3. Accountability and Liability Gaps

The black-box nature of AI systems makes it difficult to assign legal liability when harm occurs. Indian law has yet to define:

  • Who is liable for an autonomous AI system’s actions?
  • Can an AI system be a legal entity?
  • What are the remedies for algorithmic discrimination or harm?

These questions are critical for future litigation and governance.

4. Algorithmic Bias and Discrimination

There are no legal safeguards or audit mandates to detect or prevent algorithmic bias, which could lead to unfair outcomes in areas like hiring, credit scoring, law enforcement, and healthcare. This poses a serious risk to equality and non-discrimination rights under Article 14 of the Indian Constitution.
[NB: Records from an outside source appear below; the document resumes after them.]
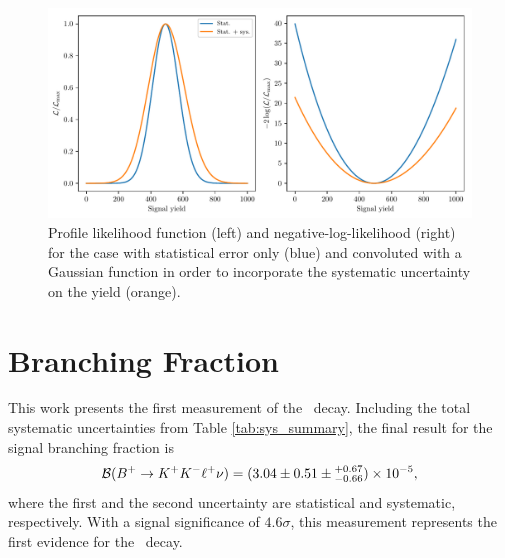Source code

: \begin{figure}[H]
	\centering
	\captionsetup{width=0.8\linewidth}
	\includegraphics[width=\linewidth]{fig/significance}
	\caption{Profile likelihood function (left) and negative-log-likelihood (right) for the case with statistical error only (blue) and convoluted with a Gaussian function in order to incorporate the systematic uncertainty on the yield (orange).}
	\label{fig:significance}
\end{figure}


\section{Branching Fraction}

This work presents the first measurement of the \decayb~decay. Including the total systematic uncertainties from Table \ref{tab:sys_summary}, the final result for the signal branching fraction is
\begin{equation}
\mathcal{B}(B^+ \to K^+ K^- \ell^+ \nu) = (3.04 \pm 0.51 \pm {}^{+0.67}_{-0.66})\times 10^{-5},
\end{equation}
where the first and the second uncertainty are statistical and systematic, respectively. With a signal significance of $4.6\sigma$, this measurement represents the first evidence for the \decayb~decay.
5. Explainability and Transparency Requirements

Current Indian laws do not mandate explainability for AI systems used in decision-making. The lack of transparency in algorithmic decisions can result in opacity, exclusion, and denial of justice, particularly when AI is used by government agencies.

Global Best Practices for AI Regulation

India can draw inspiration from emerging global regulatory approaches:

  • EU AI Act (2021): Categorizes AI systems into risk levels and imposes obligations such as conformity assessments, human oversight, and transparency requirements for high-risk systems.
  • OECD AI Principles: Adopted by over 40 countries, including India, promoting inclusive growth, transparency, robustness, and accountability.
  • US AI Bill of Rights (2022): Sets out voluntary guidelines focused on privacy, discrimination, and explainability.

These frameworks provide templates for India to develop a legally binding and sector-specific AI regulation.

Recommendations for a Future-Ready AI Law in India

  1. Establish a Central AI Regulatory Authority
    • To oversee AI risk classification, audit mechanisms, certification, and enforcement
    • To coordinate among ministries, industry, and academia
  2. Create a Legal Framework for High-Risk AI
    • Mandatory algorithmic audits and impact assessments
    • Registration and certification of high-risk AI systems (e.g., facial recognition, financial scoring)
  3. Introduce Rights-Based Protections
    • Right to explanation for automated decisions
    • Right to opt-out of algorithmic profiling
    • Right to redress for harm caused by AI
  4. Define Liability Frameworks
    • Clear rules for civil and criminal liability
    • Safe harbor provisions for compliant developers
    • Insurance models for autonomous systems
  5. Promote Responsible Innovation
    • Incentivize ethical AI research
    • Regulatory sandboxes for startups and testing
    • Capacity-building initiatives for developers and legal professionals
  6. Ensure Inclusivity and Accessibility
    • AI systems must be trained on diverse data sets
    • Focus on reducing digital divide and language barriers

Conclusion

India stands at a critical juncture in its AI journey. While the country has made significant progress through policy formulation and public discourse, the absence of enforceable laws and regulatory structures leaves a legal vacuum. With AI being deployed across sensitive domains—education, policing, healthcare, and employment—the stakes are too high for delayed regulation.

A balanced legal framework that promotes innovation while safeguarding individual rights, fairness, and accountability is the need of the hour. Drawing on global best practices and tailoring them to India’s socio-economic context, policymakers must act swiftly to build a comprehensive and forward-looking AI regulatory regime. Only then can India harness the full potential of artificial intelligence as a force for inclusive growth and responsible digital governance.